Le dialogue national est suspendu en Tunisie. En cause : le nom du futur Premier ministre. Les pourparlers entre les islamistes tunisiens du parti Ennahda au pouvoir et leurs opposants ont ainsi échoué lundi 4 novembre au soir et ont été suspendus sine die.
"Nous avons décidé de suspendre le dialogue national jusqu'à ce qu'il y ait un terrain favorable à sa réussite", a déclaré le secrétaire général de l'UGTT, Houcine Abassi.
"Nous ne sommes pas arrivés à un consensus sur la personnalité qui dirigera le gouvernement, nous avons essayé de résoudre les difficultés, mais il n'y a pas eu de consensus", a-t-il ajouté.
Chaque camp défend son candidat
Les deux camps ont bataillé pour s'imposer : les islamistes d'Ennahda et leur allié laïc Ettakatol insistant sur Ahmed Mestiri, 88 ans, et l'essentiel de l'opposition pour Mohamed Ennaceur, 79 ans.

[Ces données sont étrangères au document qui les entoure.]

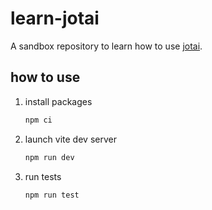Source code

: # learn-jotai

A sandbox repository to learn how to use [jotai](https://github.com/pmndrs/jotai).

## how to use

1. install packages

   ```bash
   npm ci
   ```

1. launch vite dev server

   ```bash
   npm run dev
   ```

1. run tests

   ```bash
   npm run test
   ```
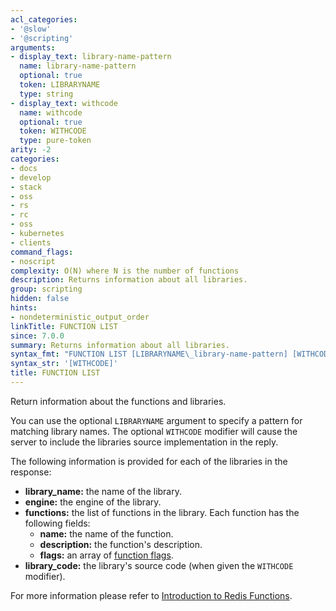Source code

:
```yaml
---
acl_categories:
- '@slow'
- '@scripting'
arguments:
- display_text: library-name-pattern
  name: library-name-pattern
  optional: true
  token: LIBRARYNAME
  type: string
- display_text: withcode
  name: withcode
  optional: true
  token: WITHCODE
  type: pure-token
arity: -2
categories:
- docs
- develop
- stack
- oss
- rs
- rc
- oss
- kubernetes
- clients
command_flags:
- noscript
complexity: O(N) where N is the number of functions
description: Returns information about all libraries.
group: scripting
hidden: false
hints:
- nondeterministic_output_order
linkTitle: FUNCTION LIST
since: 7.0.0
summary: Returns information about all libraries.
syntax_fmt: "FUNCTION LIST [LIBRARYNAME\_library-name-pattern] [WITHCODE]"
syntax_str: '[WITHCODE]'
title: FUNCTION LIST
---
```

Return information about the functions and libraries.

You can use the optional `LIBRARYNAME` argument to specify a pattern for matching library names.
The optional `WITHCODE` modifier will cause the server to include the libraries source implementation in the reply.

The following information is provided for each of the libraries in the response:

* **library_name:** the name of the library.
* **engine:** the engine of the library.
* **functions:** the list of functions in the library.
  Each function has the following fields:
  * **name:** the name of the function.
  * **description:** the function's description.
  * **flags:** an array of [function flags](/docs/manual/programmability/functions-intro/#function-flags).
* **library_code:** the library's source code (when given the `WITHCODE` modifier).

For more information please refer to [Introduction to Redis Functions](/topics/functions-intro).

Les deux prétendants au poste sont des vétérans, déjà ministres à l'époque du père de l'indépendance, Habib Bourguiba.
"Nous ne voyons pas d'alternative à Ahmed Mestiri", a souligné Rached Ghannouchi, chef d'Ennahda, après l'échec des négociations.
L'opposition, qui refuse Ahmed Mestiri jugé trop vieux et trop faible, a dit avoir proposé d'autres solutions, notamment la candidature d'un ex-ministre de la Défense, Abdelkarim Zbidi, refusée par le président Moncef Marzouki, un allié.

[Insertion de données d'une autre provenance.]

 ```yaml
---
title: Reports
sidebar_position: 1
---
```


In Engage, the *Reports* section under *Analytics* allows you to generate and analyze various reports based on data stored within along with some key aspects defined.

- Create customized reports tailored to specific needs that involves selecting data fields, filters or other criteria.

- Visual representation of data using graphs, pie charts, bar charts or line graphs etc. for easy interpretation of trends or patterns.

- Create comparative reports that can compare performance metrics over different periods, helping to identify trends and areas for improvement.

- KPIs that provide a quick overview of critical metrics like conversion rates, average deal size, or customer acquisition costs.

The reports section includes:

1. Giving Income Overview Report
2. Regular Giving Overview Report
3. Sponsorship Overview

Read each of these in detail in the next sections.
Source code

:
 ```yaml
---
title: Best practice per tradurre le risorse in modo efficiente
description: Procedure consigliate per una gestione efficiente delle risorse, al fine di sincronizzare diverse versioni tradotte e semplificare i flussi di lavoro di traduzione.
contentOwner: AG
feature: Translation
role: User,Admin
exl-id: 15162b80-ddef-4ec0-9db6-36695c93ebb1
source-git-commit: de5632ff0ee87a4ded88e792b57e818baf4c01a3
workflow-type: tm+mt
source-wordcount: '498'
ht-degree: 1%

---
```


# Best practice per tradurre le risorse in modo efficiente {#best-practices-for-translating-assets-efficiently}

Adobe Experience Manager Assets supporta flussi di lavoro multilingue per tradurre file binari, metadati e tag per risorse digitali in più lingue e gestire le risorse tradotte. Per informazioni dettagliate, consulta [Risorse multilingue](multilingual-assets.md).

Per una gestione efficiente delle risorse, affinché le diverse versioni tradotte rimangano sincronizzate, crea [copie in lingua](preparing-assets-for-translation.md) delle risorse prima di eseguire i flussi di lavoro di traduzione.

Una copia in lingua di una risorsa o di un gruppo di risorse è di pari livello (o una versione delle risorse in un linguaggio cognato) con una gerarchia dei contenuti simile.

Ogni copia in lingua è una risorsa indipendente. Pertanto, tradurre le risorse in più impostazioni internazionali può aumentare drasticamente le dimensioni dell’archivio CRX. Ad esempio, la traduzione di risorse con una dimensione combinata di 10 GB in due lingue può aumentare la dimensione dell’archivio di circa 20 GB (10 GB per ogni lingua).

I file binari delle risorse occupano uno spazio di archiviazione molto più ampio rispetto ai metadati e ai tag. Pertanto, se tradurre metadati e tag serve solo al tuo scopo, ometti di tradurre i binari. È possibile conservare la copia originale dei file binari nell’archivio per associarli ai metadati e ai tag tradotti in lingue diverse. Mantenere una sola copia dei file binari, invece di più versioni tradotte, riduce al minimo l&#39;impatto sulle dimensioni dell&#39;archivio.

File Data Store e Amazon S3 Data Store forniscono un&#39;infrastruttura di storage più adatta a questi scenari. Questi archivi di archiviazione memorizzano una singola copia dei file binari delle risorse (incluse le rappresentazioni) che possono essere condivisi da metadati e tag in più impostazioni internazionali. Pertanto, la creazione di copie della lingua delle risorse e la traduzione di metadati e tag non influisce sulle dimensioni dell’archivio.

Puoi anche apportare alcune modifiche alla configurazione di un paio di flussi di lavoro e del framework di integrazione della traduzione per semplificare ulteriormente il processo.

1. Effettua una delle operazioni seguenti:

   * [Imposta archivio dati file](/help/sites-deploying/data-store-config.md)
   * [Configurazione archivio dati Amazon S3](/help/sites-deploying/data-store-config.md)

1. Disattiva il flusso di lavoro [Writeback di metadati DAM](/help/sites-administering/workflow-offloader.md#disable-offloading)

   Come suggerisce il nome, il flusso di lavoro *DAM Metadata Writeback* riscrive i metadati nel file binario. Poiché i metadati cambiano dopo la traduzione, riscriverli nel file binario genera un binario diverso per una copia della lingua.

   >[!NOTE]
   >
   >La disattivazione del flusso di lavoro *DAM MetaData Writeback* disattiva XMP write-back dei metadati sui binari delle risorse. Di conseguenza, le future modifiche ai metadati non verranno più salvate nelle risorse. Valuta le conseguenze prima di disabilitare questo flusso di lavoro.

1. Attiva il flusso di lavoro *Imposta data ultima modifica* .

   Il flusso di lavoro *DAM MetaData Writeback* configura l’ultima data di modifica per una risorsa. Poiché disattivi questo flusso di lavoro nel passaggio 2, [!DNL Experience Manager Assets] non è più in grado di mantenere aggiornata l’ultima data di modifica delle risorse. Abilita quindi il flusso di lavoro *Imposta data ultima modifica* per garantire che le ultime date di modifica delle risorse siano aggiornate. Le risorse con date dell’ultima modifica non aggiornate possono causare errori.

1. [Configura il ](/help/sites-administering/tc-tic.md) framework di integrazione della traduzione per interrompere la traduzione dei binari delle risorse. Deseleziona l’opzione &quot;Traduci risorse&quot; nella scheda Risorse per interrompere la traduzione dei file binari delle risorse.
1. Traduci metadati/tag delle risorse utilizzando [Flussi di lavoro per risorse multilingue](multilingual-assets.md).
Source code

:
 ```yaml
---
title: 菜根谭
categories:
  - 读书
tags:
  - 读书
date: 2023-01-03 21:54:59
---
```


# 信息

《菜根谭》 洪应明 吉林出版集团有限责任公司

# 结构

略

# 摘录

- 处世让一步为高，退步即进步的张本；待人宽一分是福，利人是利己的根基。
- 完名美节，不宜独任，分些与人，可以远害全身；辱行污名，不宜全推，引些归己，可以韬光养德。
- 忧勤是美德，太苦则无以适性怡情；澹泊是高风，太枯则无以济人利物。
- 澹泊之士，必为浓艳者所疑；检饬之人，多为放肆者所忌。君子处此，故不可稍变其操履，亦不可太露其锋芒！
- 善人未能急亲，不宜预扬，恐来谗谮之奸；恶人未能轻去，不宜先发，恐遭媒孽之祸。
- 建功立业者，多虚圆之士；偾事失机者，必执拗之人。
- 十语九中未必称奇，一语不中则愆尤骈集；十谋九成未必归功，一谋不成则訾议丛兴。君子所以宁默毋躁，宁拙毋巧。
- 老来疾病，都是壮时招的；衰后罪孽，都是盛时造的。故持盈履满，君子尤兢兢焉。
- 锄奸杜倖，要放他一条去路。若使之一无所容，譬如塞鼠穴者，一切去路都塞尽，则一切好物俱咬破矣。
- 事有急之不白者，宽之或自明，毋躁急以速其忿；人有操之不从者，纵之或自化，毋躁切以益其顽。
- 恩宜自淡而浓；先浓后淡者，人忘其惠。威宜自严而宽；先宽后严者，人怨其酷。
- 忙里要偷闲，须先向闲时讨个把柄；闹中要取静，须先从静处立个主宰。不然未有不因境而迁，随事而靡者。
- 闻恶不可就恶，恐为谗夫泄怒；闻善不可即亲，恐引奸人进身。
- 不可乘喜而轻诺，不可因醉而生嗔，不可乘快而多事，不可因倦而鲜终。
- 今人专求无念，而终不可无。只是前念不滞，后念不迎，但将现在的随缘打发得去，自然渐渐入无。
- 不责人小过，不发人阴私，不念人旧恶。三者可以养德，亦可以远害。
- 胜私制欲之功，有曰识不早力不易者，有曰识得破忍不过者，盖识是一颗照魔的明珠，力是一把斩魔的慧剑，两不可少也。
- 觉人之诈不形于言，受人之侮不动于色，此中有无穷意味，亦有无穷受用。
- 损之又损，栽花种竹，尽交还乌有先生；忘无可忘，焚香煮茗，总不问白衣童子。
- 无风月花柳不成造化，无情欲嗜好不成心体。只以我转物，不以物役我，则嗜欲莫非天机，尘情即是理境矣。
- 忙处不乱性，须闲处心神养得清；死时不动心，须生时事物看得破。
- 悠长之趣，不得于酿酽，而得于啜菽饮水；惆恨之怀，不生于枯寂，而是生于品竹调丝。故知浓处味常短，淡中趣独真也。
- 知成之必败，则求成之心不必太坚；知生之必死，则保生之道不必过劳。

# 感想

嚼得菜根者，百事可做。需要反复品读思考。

"La troïka [coalition au pouvoir, NDLR], notamment Ennahda, a fait échouer le dialogue. Ils cherchent par tous les moyens à rester au pouvoir", a martelé Hamma Hammami, un des représentants de la coalition d'opposition Front de salut national.
Selon lui, les détracteurs d'Ennahda mèneront désormais "des discussions pour prendre les mesures qui s'imposent".
Aggravation de la crise politique
Ces pourparlers visaient à sortir la Tunisie de la profonde impasse dans laquelle elle est plongée, depuis l'assassinat le 25 juillet d'un député d'opposition attribué à la mouvance jihadiste.
Le Premier ministre, Ali Larayedh, avait promis fin octobre de laisser sa place à condition que l'ensemble du calendrier de ce "dialogue national" soit respecté.
Outre la désignation d'un nouveau chef de gouvernement et de son cabinet, ces négociations devaient aboutir à l'adoption d'une législation et d'un calendrier électoral, ainsi qu'au lancement de la procédure d'adoption de la Constitution, en cours d'élaboration depuis deux ans.
Mais ces différents dossiers ont d'ores et déjà pris du retard : les membres de la future commission électorale n'ont pas été élus samedi comme prévu en raison d'un problème de procédure, et le travail sur la législation régissant les élections, censée être adoptée le 9 novembre, n'a pas commencé.
Lundi après-midi, des élus d'opposition ont en outre accusé Ennahda de multiplier les amendements au règlement intérieur de l'Assemblée nationale constituante pour retirer aux opposants leurs armes parlementaires.
Après trois mois de disputes et moult reports, les pourparlers ont débuté le 25 octobre, mais depuis, aucune décision consensuelle concrète n'a été mise en oeuvre. Mais ce coup d'arrêt menace d'aggraver une crise politique déjà profonde, et nourrie par les violences jihadistes.
Arrivés au pouvoir en octobre 2011, les islamistes ont été considérablement affaiblis par la multiplication des crises politiques, les assassinats de deux opposants, les heurts avec les jihadistes, les faiblesses de l'économie et les polémiques sur leurs tentatives supposées "d'islamiser" la société ou de juguler la liberté d'expression.